Below are some records; copy each line in them that contains "Place".

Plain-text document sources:
_ _ _ _
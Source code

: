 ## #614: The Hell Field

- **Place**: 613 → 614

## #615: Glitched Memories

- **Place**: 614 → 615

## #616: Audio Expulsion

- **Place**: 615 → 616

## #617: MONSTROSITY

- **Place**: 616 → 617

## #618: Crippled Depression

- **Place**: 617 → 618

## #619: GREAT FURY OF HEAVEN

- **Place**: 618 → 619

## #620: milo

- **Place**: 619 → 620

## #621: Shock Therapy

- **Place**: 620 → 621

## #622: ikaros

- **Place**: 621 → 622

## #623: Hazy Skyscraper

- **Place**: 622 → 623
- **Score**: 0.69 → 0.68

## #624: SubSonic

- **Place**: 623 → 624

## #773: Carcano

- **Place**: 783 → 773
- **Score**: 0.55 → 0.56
_ _ _ _
• **Solved problem**:
- **Place**: 613 → 614
- **Place**: 614 → 615
- **Place**: 615 → 616
- **Place**: 616 → 617
- **Place**: 617 → 618
- **Place**: 618 → 619
- **Place**: 619 → 620
- **Place**: 620 → 621
- **Place**: 621 → 622
- **Place**: 622 → 623
- **Place**: 623 → 624
- **Place**: 783 → 773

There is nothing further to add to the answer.